Source texts of formatted documents
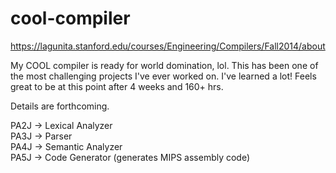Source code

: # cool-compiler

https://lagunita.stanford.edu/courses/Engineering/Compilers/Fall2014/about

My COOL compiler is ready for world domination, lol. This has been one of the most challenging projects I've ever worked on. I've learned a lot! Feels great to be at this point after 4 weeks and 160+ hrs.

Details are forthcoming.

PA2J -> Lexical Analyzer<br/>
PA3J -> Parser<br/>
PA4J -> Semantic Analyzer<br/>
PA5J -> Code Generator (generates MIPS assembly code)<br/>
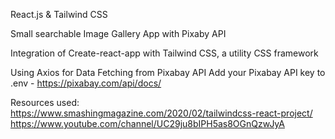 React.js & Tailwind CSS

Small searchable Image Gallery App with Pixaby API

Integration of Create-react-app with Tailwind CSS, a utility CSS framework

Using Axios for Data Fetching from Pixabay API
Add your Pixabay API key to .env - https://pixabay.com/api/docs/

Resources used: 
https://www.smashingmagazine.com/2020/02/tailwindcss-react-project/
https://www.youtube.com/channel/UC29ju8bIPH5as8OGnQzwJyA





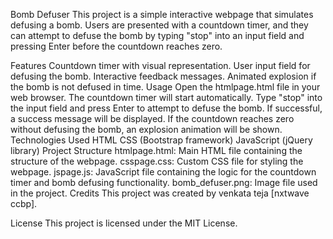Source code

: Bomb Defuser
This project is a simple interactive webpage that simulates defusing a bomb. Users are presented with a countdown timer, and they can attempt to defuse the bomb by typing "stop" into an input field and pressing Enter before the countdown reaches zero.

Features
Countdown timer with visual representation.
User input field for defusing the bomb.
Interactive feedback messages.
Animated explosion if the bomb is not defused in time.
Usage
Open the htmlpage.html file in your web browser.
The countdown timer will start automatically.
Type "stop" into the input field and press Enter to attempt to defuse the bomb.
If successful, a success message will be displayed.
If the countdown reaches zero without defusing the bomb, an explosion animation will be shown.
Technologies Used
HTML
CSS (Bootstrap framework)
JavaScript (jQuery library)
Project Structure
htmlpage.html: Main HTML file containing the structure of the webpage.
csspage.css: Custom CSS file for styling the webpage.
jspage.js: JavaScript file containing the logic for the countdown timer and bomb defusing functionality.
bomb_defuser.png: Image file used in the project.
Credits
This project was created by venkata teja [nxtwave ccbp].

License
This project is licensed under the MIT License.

==

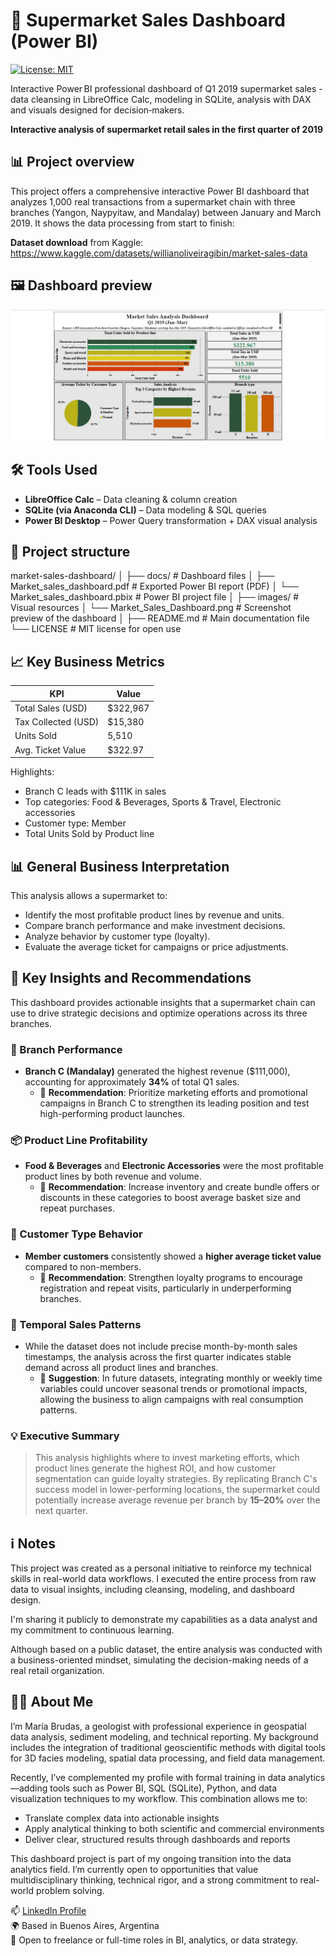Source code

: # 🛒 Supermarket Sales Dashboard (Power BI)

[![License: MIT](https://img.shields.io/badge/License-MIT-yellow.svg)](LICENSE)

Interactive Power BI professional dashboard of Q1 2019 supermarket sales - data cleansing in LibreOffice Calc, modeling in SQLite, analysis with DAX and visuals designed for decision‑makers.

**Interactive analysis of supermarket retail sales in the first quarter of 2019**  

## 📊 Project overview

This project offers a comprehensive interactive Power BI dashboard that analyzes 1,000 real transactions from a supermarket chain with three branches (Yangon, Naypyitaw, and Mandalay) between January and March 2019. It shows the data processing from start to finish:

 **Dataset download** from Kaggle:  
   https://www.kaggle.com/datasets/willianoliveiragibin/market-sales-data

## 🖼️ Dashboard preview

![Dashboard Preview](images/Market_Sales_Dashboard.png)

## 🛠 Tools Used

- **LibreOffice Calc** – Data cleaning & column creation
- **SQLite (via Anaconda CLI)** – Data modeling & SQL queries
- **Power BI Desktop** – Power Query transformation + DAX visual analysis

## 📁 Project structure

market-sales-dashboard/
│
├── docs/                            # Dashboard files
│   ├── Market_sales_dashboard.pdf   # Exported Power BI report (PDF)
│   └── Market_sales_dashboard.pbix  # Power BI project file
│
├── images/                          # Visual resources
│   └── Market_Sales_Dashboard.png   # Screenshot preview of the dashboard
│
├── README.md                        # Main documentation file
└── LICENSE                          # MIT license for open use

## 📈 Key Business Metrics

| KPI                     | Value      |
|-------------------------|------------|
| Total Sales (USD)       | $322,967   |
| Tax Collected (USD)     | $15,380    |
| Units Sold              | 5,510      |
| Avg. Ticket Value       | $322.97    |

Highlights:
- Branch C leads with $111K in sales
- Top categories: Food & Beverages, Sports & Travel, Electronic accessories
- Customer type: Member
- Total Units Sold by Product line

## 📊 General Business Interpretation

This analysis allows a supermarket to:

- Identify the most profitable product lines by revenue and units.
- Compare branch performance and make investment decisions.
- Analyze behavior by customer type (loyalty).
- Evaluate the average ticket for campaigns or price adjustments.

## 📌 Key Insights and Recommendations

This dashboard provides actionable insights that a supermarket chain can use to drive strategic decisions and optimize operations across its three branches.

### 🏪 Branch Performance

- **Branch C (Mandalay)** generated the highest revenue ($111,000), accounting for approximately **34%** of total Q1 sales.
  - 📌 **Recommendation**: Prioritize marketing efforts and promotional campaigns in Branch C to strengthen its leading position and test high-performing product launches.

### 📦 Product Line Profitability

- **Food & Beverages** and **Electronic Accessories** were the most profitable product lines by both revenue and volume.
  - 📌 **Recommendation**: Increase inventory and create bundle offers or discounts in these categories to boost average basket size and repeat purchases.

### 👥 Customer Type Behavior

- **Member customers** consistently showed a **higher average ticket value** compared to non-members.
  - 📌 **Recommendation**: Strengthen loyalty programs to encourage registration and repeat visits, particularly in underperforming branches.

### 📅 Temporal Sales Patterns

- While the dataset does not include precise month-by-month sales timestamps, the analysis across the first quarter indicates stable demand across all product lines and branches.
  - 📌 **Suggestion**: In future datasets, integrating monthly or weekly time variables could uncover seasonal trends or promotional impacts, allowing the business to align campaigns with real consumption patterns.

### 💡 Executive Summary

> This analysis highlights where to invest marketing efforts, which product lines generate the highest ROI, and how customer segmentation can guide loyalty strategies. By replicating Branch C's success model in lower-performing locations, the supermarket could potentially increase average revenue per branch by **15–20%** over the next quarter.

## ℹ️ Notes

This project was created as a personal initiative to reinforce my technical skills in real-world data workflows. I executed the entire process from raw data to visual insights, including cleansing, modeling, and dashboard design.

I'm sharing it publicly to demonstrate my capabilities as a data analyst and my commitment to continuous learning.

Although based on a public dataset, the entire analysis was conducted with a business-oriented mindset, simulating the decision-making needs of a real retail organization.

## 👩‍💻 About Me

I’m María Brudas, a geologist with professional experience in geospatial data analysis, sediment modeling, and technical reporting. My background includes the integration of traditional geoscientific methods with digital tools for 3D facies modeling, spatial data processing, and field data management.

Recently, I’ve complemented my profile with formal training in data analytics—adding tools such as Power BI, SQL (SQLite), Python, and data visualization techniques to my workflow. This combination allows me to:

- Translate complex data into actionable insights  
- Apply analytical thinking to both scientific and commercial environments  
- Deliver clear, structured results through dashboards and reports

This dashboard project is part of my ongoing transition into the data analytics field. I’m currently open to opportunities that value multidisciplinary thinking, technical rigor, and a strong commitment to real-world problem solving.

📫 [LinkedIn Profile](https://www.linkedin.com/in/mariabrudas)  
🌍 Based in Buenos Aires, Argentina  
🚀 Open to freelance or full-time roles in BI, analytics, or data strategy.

==

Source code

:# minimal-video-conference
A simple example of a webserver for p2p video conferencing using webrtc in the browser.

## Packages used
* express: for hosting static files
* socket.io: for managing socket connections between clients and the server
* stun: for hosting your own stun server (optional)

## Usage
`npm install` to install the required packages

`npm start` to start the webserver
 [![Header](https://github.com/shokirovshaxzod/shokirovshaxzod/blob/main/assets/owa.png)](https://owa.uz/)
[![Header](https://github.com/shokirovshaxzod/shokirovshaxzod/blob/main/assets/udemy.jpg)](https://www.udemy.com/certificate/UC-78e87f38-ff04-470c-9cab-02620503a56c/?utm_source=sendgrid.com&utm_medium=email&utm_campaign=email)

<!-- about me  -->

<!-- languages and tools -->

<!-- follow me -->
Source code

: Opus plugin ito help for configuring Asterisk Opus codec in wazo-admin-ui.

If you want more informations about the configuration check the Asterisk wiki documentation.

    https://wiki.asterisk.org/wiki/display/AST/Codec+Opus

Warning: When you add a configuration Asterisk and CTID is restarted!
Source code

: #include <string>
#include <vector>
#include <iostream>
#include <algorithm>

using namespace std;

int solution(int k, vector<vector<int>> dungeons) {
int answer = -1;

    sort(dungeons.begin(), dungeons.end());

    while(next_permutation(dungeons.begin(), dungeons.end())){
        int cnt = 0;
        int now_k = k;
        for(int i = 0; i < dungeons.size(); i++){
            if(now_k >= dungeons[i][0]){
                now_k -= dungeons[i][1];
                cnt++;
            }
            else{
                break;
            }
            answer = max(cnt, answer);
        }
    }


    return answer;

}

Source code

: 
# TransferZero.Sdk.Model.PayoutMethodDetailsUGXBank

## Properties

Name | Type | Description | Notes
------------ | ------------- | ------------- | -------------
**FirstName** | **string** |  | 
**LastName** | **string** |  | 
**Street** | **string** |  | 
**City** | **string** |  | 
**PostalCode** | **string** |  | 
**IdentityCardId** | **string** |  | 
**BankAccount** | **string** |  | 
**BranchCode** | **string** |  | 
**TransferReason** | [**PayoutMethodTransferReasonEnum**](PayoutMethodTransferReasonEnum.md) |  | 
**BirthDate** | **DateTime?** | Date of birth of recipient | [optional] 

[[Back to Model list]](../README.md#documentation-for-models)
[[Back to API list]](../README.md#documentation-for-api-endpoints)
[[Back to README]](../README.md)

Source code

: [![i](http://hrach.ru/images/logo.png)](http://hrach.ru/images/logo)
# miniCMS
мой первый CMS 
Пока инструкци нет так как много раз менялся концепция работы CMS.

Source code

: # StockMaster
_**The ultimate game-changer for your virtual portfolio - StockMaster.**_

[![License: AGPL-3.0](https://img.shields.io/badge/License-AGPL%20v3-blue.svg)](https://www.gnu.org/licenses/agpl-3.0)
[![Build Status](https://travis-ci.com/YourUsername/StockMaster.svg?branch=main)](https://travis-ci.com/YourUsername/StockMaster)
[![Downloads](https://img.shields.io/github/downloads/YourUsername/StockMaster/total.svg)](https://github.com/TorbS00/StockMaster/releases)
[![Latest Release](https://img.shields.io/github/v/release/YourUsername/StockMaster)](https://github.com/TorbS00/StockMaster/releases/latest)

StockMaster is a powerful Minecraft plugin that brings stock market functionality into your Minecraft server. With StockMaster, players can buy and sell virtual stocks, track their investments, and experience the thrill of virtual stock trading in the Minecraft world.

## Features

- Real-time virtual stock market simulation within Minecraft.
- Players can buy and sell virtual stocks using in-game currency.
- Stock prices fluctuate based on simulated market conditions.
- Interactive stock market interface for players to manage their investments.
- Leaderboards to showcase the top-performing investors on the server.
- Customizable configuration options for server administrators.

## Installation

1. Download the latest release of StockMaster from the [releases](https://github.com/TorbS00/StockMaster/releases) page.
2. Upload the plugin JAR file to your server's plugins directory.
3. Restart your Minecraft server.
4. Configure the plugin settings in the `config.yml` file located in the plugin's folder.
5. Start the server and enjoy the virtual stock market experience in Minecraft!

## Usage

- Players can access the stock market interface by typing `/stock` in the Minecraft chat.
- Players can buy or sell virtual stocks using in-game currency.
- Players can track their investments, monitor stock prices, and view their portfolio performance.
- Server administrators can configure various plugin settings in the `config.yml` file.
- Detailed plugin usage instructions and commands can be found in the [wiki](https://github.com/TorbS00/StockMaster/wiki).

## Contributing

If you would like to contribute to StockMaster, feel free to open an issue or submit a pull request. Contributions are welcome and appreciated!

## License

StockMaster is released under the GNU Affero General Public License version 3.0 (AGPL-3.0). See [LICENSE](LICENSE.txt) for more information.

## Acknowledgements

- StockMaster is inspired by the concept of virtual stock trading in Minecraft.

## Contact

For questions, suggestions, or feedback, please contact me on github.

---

> **EXERCISE DETAILS**
Look above for the line containing "the next quarter." and the line containing "## ℹ️ Notes". Transcribe both, with the lines between them, exactly.

> **WRITTEN SOLUTION**
> This analysis highlights where to invest marketing efforts, which product lines generate the highest ROI, and how customer segmentation can guide loyalty strategies. By replicating Branch C's success model in lower-performing locations, the supermarket could potentially increase average revenue per branch by **15–20%** over the next quarter.

## ℹ️ Notes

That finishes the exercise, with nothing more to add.